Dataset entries
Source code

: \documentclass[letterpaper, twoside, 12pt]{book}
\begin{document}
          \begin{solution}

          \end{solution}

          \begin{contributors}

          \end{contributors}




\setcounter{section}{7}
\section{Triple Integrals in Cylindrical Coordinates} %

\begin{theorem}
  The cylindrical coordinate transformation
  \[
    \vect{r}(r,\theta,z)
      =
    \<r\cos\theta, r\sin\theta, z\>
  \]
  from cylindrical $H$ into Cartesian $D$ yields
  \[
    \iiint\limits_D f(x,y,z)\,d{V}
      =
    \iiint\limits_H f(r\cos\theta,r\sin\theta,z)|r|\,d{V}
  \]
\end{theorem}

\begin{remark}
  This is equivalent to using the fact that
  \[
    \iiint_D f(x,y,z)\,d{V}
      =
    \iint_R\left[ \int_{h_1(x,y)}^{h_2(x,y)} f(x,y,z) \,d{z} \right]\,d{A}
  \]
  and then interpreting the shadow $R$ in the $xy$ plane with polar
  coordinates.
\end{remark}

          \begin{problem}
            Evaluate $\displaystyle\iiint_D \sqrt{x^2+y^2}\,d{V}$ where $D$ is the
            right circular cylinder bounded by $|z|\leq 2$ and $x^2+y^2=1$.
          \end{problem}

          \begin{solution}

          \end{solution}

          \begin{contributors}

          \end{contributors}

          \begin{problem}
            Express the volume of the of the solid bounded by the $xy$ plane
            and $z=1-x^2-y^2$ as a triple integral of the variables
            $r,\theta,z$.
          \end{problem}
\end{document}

What to produce -
Restate each record above word for word.

Completed task -
Source code

: \documentclass[letterpaper, twoside, 12pt]{book}
\begin{document}
          \begin{solution}

          \end{solution}

          \begin{contributors}

          \end{contributors}




\setcounter{section}{7}
\section{Triple Integrals in Cylindrical Coordinates} %

\begin{theorem}
  The cylindrical coordinate transformation
  \[
    \vect{r}(r,\theta,z)
      =
    \<r\cos\theta, r\sin\theta, z\>
  \]
  from cylindrical $H$ into Cartesian $D$ yields
  \[
    \iiint\limits_D f(x,y,z)\,d{V}
      =
    \iiint\limits_H f(r\cos\theta,r\sin\theta,z)|r|\,d{V}
  \]
\end{theorem}

\begin{remark}
  This is equivalent to using the fact that
  \[
    \iiint_D f(x,y,z)\,d{V}
      =
    \iint_R\left[ \int_{h_1(x,y)}^{h_2(x,y)} f(x,y,z) \,d{z} \right]\,d{A}
  \]
  and then interpreting the shadow $R$ in the $xy$ plane with polar
  coordinates.
\end{remark}

          \begin{problem}
            Evaluate $\displaystyle\iiint_D \sqrt{x^2+y^2}\,d{V}$ where $D$ is the
            right circular cylinder bounded by $|z|\leq 2$ and $x^2+y^2=1$.
          \end{problem}

          \begin{solution}

          \end{solution}

          \begin{contributors}

          \end{contributors}

          \begin{problem}
            Express the volume of the of the solid bounded by the $xy$ plane
            and $z=1-x^2-y^2$ as a triple integral of the variables
            $r,\theta,z$.
          \end{problem}
\end{document}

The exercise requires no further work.